**Task prompt**
The word "KBTC" marks the lines you need; copy each of them from the data.
—————
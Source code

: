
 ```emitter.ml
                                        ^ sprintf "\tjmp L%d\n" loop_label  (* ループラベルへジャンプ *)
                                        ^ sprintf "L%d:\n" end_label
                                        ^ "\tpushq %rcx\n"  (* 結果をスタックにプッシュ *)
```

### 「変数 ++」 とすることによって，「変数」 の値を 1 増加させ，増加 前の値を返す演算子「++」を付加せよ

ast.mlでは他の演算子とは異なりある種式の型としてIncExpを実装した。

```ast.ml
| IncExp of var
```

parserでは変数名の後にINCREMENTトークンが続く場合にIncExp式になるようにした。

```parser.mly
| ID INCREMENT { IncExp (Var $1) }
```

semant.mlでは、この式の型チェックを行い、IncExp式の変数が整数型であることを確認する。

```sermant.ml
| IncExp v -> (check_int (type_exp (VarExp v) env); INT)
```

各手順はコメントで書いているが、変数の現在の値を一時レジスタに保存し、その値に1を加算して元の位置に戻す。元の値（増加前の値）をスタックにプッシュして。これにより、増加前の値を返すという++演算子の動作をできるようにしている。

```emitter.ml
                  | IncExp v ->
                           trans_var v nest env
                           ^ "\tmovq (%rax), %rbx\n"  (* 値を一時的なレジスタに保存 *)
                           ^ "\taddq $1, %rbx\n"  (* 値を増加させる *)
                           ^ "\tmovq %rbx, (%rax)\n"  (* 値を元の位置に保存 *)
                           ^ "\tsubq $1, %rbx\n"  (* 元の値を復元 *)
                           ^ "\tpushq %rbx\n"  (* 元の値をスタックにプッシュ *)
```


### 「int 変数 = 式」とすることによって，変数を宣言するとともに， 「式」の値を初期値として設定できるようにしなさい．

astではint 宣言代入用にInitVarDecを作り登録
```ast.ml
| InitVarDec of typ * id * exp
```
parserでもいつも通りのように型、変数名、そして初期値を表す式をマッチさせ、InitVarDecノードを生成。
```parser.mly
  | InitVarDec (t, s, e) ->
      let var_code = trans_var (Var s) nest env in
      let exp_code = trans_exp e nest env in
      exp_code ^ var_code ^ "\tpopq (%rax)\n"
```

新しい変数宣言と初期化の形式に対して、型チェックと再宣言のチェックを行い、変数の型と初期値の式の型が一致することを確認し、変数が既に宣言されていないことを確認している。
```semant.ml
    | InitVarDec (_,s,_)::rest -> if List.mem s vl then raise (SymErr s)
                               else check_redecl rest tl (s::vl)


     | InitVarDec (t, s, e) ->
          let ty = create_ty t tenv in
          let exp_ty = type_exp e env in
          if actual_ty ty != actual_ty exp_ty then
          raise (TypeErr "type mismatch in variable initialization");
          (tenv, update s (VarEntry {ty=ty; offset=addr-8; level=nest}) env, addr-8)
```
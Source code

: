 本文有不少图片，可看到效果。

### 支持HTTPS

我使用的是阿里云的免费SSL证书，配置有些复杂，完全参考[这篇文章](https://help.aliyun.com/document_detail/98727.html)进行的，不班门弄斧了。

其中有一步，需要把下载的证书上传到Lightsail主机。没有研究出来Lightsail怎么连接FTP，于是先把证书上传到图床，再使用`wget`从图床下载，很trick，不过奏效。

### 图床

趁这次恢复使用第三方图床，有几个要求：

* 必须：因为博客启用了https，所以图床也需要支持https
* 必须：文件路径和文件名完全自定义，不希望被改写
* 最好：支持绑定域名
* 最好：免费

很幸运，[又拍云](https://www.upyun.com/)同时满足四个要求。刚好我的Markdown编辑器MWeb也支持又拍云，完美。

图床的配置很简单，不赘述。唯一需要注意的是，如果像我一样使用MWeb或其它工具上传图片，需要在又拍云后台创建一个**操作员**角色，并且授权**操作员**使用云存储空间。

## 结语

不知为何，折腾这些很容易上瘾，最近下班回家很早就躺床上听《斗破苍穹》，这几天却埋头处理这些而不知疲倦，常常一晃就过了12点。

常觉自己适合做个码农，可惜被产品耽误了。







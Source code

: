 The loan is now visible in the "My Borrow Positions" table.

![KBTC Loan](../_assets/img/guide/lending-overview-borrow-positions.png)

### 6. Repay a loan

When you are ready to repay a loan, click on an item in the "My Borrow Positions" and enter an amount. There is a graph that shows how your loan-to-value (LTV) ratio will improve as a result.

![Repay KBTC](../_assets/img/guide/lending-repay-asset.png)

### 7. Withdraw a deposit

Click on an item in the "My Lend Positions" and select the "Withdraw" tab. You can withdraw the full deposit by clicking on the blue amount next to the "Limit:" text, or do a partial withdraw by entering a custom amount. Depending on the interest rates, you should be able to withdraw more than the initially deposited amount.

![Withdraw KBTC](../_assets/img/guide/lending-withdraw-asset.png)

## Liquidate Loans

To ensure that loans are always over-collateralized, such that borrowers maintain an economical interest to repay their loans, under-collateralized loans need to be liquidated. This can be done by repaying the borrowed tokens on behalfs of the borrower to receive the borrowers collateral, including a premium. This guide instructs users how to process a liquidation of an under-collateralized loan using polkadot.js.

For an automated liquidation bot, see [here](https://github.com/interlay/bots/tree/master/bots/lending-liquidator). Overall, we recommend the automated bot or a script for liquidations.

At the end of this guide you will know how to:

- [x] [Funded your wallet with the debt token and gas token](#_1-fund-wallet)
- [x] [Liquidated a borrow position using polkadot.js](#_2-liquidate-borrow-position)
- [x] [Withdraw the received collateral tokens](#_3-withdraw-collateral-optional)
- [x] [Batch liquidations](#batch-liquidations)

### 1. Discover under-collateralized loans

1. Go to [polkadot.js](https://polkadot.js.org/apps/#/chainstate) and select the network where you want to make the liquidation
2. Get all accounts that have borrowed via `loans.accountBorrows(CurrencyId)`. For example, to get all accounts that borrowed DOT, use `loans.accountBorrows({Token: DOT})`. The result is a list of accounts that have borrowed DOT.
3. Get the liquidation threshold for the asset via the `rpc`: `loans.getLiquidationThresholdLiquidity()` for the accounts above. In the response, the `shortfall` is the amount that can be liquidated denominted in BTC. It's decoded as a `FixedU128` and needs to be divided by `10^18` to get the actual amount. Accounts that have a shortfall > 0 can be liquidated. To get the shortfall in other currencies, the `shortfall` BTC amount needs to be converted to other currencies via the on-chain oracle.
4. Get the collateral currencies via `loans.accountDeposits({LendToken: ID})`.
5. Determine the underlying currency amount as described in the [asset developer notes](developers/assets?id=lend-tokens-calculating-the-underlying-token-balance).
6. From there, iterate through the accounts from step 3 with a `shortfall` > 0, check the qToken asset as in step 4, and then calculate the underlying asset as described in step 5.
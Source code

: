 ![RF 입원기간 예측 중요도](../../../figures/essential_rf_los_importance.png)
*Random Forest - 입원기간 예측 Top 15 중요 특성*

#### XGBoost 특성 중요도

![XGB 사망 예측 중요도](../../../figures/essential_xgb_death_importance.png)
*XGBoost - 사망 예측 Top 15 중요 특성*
—————
**Answer for this exercise**
![KBTC Loan](../_assets/img/guide/lending-overview-borrow-positions.png)
![Repay KBTC](../_assets/img/guide/lending-repay-asset.png)
![Withdraw KBTC](../_assets/img/guide/lending-withdraw-asset.png)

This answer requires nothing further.